(Stored data)
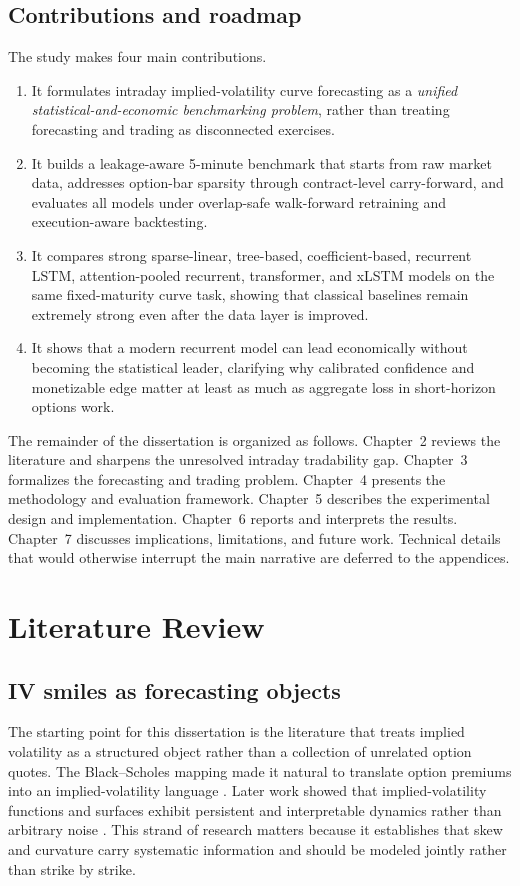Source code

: \documentclass[12pt]{report}
\begin{document}
\section{Contributions and roadmap}
The study makes four main contributions.
\begin{enumerate}[leftmargin=1.3cm]
    \item It formulates intraday implied-volatility curve forecasting as a \emph{unified statistical-and-economic benchmarking problem}, rather than treating forecasting and trading as disconnected exercises.
    \item It builds a leakage-aware 5-minute benchmark that starts from raw market data, addresses option-bar sparsity through contract-level carry-forward, and evaluates all models under overlap-safe walk-forward retraining and execution-aware backtesting.
    \item It compares strong sparse-linear, tree-based, coefficient-based, recurrent LSTM, attention-pooled recurrent, transformer, and xLSTM models on the same fixed-maturity curve task, showing that classical baselines remain extremely strong even after the data layer is improved.
    \item It shows that a modern recurrent model can lead economically without becoming the statistical leader, clarifying why calibrated confidence and monetizable edge matter at least as much as aggregate loss in short-horizon options work.
\end{enumerate}

The remainder of the dissertation is organized as follows. Chapter~2 reviews the literature and sharpens the unresolved intraday tradability gap. Chapter~3 formalizes the forecasting and trading problem. Chapter~4 presents the methodology and evaluation framework. Chapter~5 describes the experimental design and implementation. Chapter~6 reports and interprets the results. Chapter~7 discusses implications, limitations, and future work. Technical details that would otherwise interrupt the main narrative are deferred to the appendices.

\chapter{Literature Review}

\section{IV smiles as forecasting objects}
The starting point for this dissertation is the literature that treats implied volatility as a structured object rather than a collection of unrelated option quotes. The Black--Scholes mapping made it natural to translate option premiums into an implied-volatility language \citep{black1973}. Later work showed that implied-volatility functions and surfaces exhibit persistent and interpretable dynamics rather than arbitrary noise \citep{dumas1998,cont2002dynamics}. This strand of research matters because it establishes that skew and curvature carry systematic information and should be modeled jointly rather than strike by strike.
\end{document}
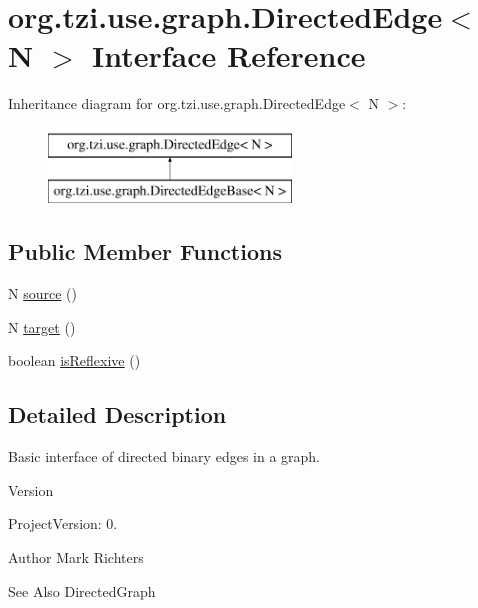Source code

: \hypertarget{interfaceorg_1_1tzi_1_1use_1_1graph_1_1_directed_edge_3_01_n_01_4}{\section{org.\-tzi.\-use.\-graph.\-Directed\-Edge$<$ N $>$ Interface Reference}
\label{interfaceorg_1_1tzi_1_1use_1_1graph_1_1_directed_edge_3_01_n_01_4}
}
Inheritance diagram for org.\-tzi.\-use.\-graph.\-Directed\-Edge$<$ N $>$\-:\begin{figure}[H]
\begin{center}
\leavevmode
\includegraphics[height=2.000000cm]{interfaceorg_1_1tzi_1_1use_1_1graph_1_1_directed_edge_3_01_n_01_4}
\end{center}
\end{figure}
\subsection*{Public Member Functions}
\begin{DoxyCompactItemize}
\item 
N \hyperlink{interfaceorg_1_1tzi_1_1use_1_1graph_1_1_directed_edge_3_01_n_01_4_ad6eb0ad0b5028a32d71b1dc1939ea7fe}{source} ()
\item 
N \hyperlink{interfaceorg_1_1tzi_1_1use_1_1graph_1_1_directed_edge_3_01_n_01_4_a51d1fbbe17f0b1fc4abf31c85daaad13}{target} ()
\item 
boolean \hyperlink{interfaceorg_1_1tzi_1_1use_1_1graph_1_1_directed_edge_3_01_n_01_4_a492937076b12b51d12660218bb311523}{is\-Reflexive} ()
\end{DoxyCompactItemize}


\subsection{Detailed Description}
Basic interface of directed binary edges in a graph.

\begin{DoxyVersion}{Version}

\end{DoxyVersion}
\begin{DoxyParagraph}{Project\-Version\-:}
0. 
\end{DoxyParagraph}
\begin{DoxyAuthor}{Author}
Mark Richters 
\end{DoxyAuthor}
\begin{DoxySeeAlso}{See Also}
Directed\-Graph 
\end{DoxySeeAlso}

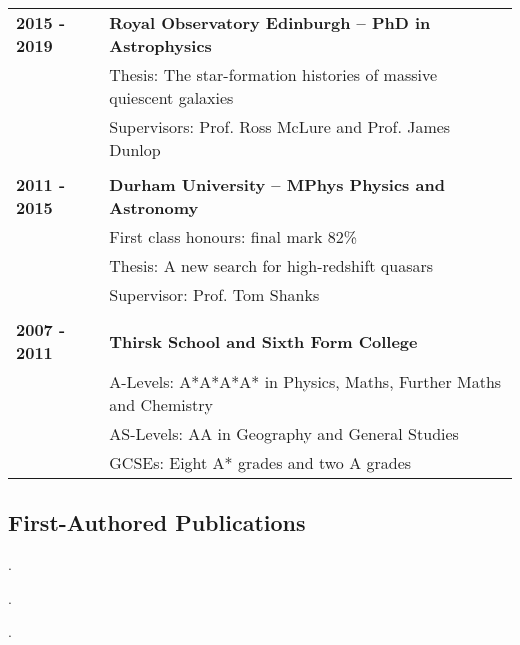 \documentclass[a4paper,fleqn,usenatbib,onecolumn]{mnras}
\title[Adam Carnall]{\center{Adam Carnall}}
\author[Adam Carnall]{PhD Student, Institute for Astronomy, Royal Observatory Edinburgh, EH9 3HJ, adamc@roe.ac.uk
\\
}
\begin{document}
\maketitle



\large

\begingroup
\setlength{\tabcolsep}{0pt} %
\renewcommand{\arraystretch}{1.1} %
\begin{tabular}{ p{3cm} p{14cm} }
\\
\bf{2015 - 2019} & \bf{Royal Observatory Edinburgh -- PhD in Astrophysics}\\
& Thesis: The star-formation histories of massive quiescent galaxies \\
& Supervisors: Prof. Ross McLure and Prof. James Dunlop\\
\\
\bf{2011 - 2015} & \bf{Durham University -- MPhys Physics and Astronomy} \\          
& First class honours: final mark 82\% \\
& Thesis: A new search for high-redshift quasars\\
& Supervisor: Prof. Tom Shanks\\
\\
\bf{2007 - 2011} &  \bf{Thirsk School and Sixth Form College} \\
 & A-Levels: A*A*A*A* in Physics, Maths, Further Maths and Chemistry \\
  & AS-Levels: AA in Geography and General Studies \\
 & GCSEs: Eight A* grades and two A grades
\end{tabular}
\endgroup

\subsection*{First-Authored Publications}


\hangindent=0.45cm . 

\medskip

\hangindent=0.45cm . 

\medskip

\hangindent=0.45cm . 
\end{document}
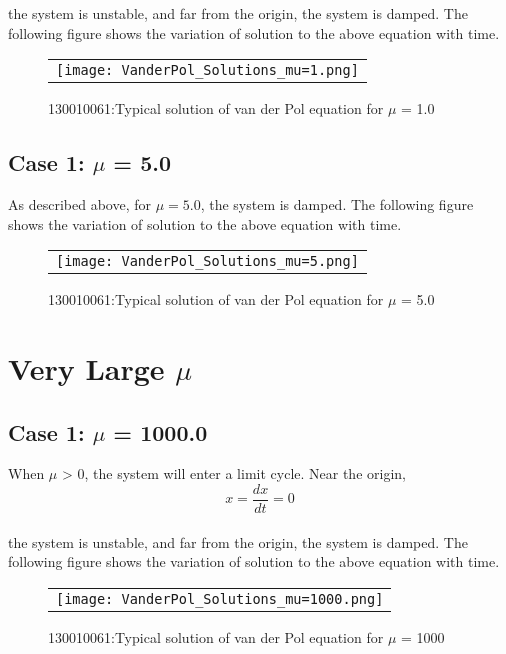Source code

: \documentclass[12pt, a4paper]{report}
\begin{document}
the system is unstable, and far from the origin, the system is damped.
The following figure shows the variation of solution to the above equation with time.

\begin{figure}[H]
	\centering
	\begin{tabular} {l}
	\texttt{[image: VanderPol\_Solutions\_mu=1.png]} 
	\end{tabular}
	\caption{130010061:Typical solution of van der Pol equation for $\mu$ = 1.0}
\end{figure}
\label{fig3} 

\subsection{Case 1: $\mu$ = 5.0}
As described above, for $\mu=5.0$, the system is damped.
The following figure shows the variation of solution to the above equation with time.

\begin{figure}[H]
	\centering
	\begin{tabular} {l}
	\texttt{[image: VanderPol\_Solutions\_mu=5.png]} 
	\end{tabular}
	\caption{130010061:Typical solution of van der Pol equation for $\mu$ = 5.0}
\end{figure}
\label{fig4} 

\section{Very Large $\mu$}
\subsection{Case 1: $\mu$ = 1000.0}
When $\mu$ > 0, the system will enter a limit cycle. Near the origin, 
\begin{equation}
x = \frac{dx}{dt} = 0
\end{equation}\\

the system is unstable, and far from the origin, the system is damped.
The following figure shows the variation of solution to the above equation with time.

\begin{figure}[H]
	\centering
	\begin{tabular} {l}
	\texttt{[image: VanderPol\_Solutions\_mu=1000.png]} 
	\end{tabular}
	\caption{130010061:Typical solution of van der Pol equation for $\mu$ = 1000}
\end{figure}
\label{fig5} 
\end{document}
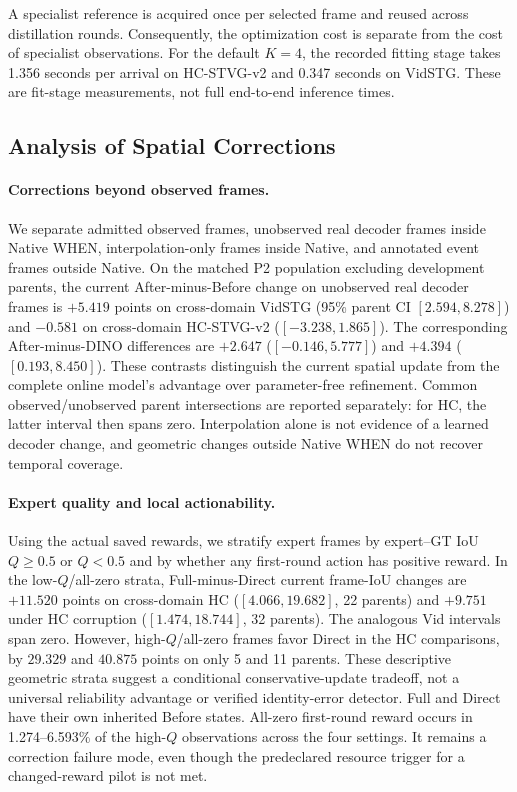 \documentclass[10pt,twocolumn,letterpaper]{article}
\begin{document}
A specialist reference is acquired once per selected
frame and reused across distillation rounds. Consequently,
the optimization cost is separate from the cost of
specialist observations. For the default $K=4$, the
recorded fitting stage takes 1.356 seconds per arrival
on HC-STVG-v2 and 0.347 seconds on VidSTG. These are
fit-stage measurements, not full end-to-end inference
times.

\subsection{Analysis of Spatial Corrections}
\label{sec:correction-analysis}

\paragraph{Corrections beyond observed frames.}
We separate admitted observed frames, unobserved real decoder frames
inside Native WHEN, interpolation-only frames inside Native, and
annotated event frames outside Native. On the matched P2 population
excluding development parents, the current After-minus-Before change
on unobserved real decoder frames is $+5.419$ points on cross-domain
VidSTG (95\% parent CI $[2.594,8.278]$) and $-0.581$ on
cross-domain HC-STVG-v2 ($[-3.238,1.865]$). The corresponding
After-minus-DINO differences are $+2.647$ ($[-0.146,5.777]$)
and $+4.394$ ($[0.193,8.450]$). These contrasts distinguish the
current spatial update from the complete online model's advantage
over parameter-free refinement. Common observed/unobserved parent
intersections are reported separately: for HC, the latter interval
then spans zero. Interpolation alone is not evidence of a learned
decoder change, and geometric changes outside Native WHEN do not
recover temporal coverage.

\paragraph{Expert quality and local actionability.}
Using the actual saved rewards, we stratify expert frames by
expert--GT IoU $Q\geq0.5$ or $Q<0.5$ and by whether any first-round
action has positive reward. In the low-$Q$/all-zero strata,
Full-minus-Direct current frame-IoU changes are $+11.520$ points
on cross-domain HC ($[4.066,19.682]$, 22 parents) and $+9.751$
under HC corruption ($[1.474,18.744]$, 32 parents). The analogous
Vid intervals span zero. However, high-$Q$/all-zero frames favor
Direct in the HC comparisons, by $29.329$ and $40.875$ points on
only 5 and 11 parents. These descriptive geometric strata suggest
a conditional conservative-update tradeoff, not a universal
reliability advantage or verified identity-error detector.
Full and Direct have their own inherited Before states.
All-zero first-round reward occurs in 1.274--6.593\% of the
high-$Q$ observations across the four settings. It remains a
correction failure mode, even though the predeclared resource
trigger for a changed-reward pilot is not met.
\end{document}
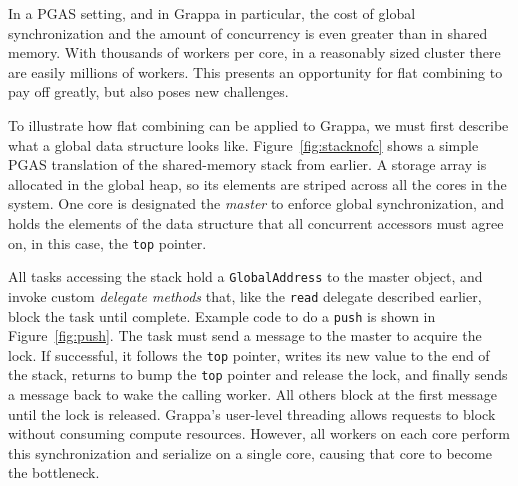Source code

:
In a PGAS setting, and in Grappa in particular, the cost of global synchronization and the amount of concurrency is even greater than in shared memory. With thousands of workers per core, in a reasonably sized cluster there are easily millions of workers. This presents an opportunity for flat combining to pay off greatly, but also poses new challenges.


To illustrate how flat combining can be applied to Grappa, we must first describe what a global data structure looks like. Figure~\ref{fig:stacknofc} shows a simple PGAS translation of the shared-memory stack from earlier. A storage array is allocated in the global heap, so its elements are striped across all the cores in the system. One core is designated the \emph{master} to enforce global synchronization, and holds the elements of the data structure that all concurrent accessors must agree on, in this case, the \texttt{top} pointer.

All tasks accessing the stack hold a \texttt{GlobalAddress} to the master object, and invoke custom \emph{delegate methods} that, like the \texttt{read} delegate described earlier, block the task until complete. Example code to do a \texttt{push} is shown in Figure~\ref{fig:push}. The task must send a message to the master to acquire the lock. If successful, it follows the \texttt{top} pointer, writes its new value to the end of the stack, returns to bump the \texttt{top} pointer and release the lock, and finally sends a message back to wake the calling worker. All others block at the first message until the lock is released. Grappa's user-level threading allows requests to block without consuming compute resources. However, all workers on each core perform this synchronization and serialize on a single core, causing that core to become the bottleneck.

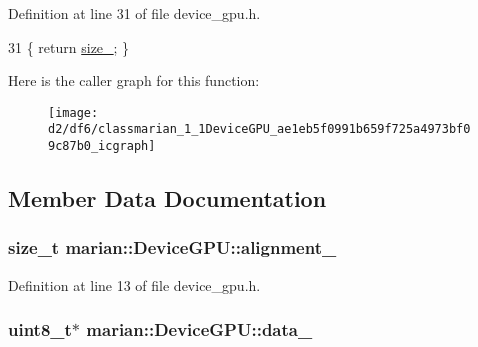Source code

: Definition at line 31 of file device\+\_\+gpu.\+h.


\begin{DoxyCode}
31 \{ \textcolor{keywordflow}{return} \hyperlink{classmarian_1_1DeviceGPU_a7c218fa5b3219556c87956c046a0e33a}{size\_}; \}
\end{DoxyCode}


Here is the caller graph for this function\+:
\nopagebreak
\begin{figure}[H]
\begin{center}
\leavevmode
\texttt{[image: d2/df6/classmarian\_1\_1DeviceGPU\_ae1eb5f0991b659f725a4973bf09c87b0\_icgraph]}
\end{center}
\end{figure}




\subsection{Member Data Documentation}
\subsubsection[{\texorpdfstring{alignment\+\_\+}{alignment_}}]{\setlength{\rightskip}{0pt plus 5cm}size\+\_\+t marian\+::\+Device\+G\+P\+U\+::alignment\+\_\+\hspace{0.3cm}{\ttfamily [private]}}\hypertarget{classmarian_1_1DeviceGPU_a02173fc47bf190cb675cf1ec7a4a7827}{}\label{classmarian_1_1DeviceGPU_a02173fc47bf190cb675cf1ec7a4a7827}


Definition at line 13 of file device\+\_\+gpu.\+h.

\subsubsection[{\texorpdfstring{data\+\_\+}{data_}}]{\setlength{\rightskip}{0pt plus 5cm}uint8\+\_\+t$\ast$ marian\+::\+Device\+G\+P\+U\+::data\+\_\+\hspace{0.3cm}{\ttfamily [private]}}\hypertarget{classmarian_1_1DeviceGPU_a085bcc3d04ff42149b473571be4e41bf}{}\label{classmarian_1_1DeviceGPU_a085bcc3d04ff42149b473571be4e41bf}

• _DIRECTIONS FOR THIS TASK_
Please write out, exactly as they appear above, only the lines in the stretch from the line with "decoder change, and" through the line with "under HC corruption".

• _TASK RESPONSE_
decoder change, and geometric changes outside Native WHEN do not
recover temporal coverage.

\paragraph{Expert quality and local actionability.}
Using the actual saved rewards, we stratify expert frames by
expert--GT IoU $Q\geq0.5$ or $Q<0.5$ and by whether any first-round
action has positive reward. In the low-$Q$/all-zero strata,
Full-minus-Direct current frame-IoU changes are $+11.520$ points
on cross-domain HC ($[4.066,19.682]$, 22 parents) and $+9.751$
under HC corruption ($[1.474,18.744]$, 32 parents). The analogous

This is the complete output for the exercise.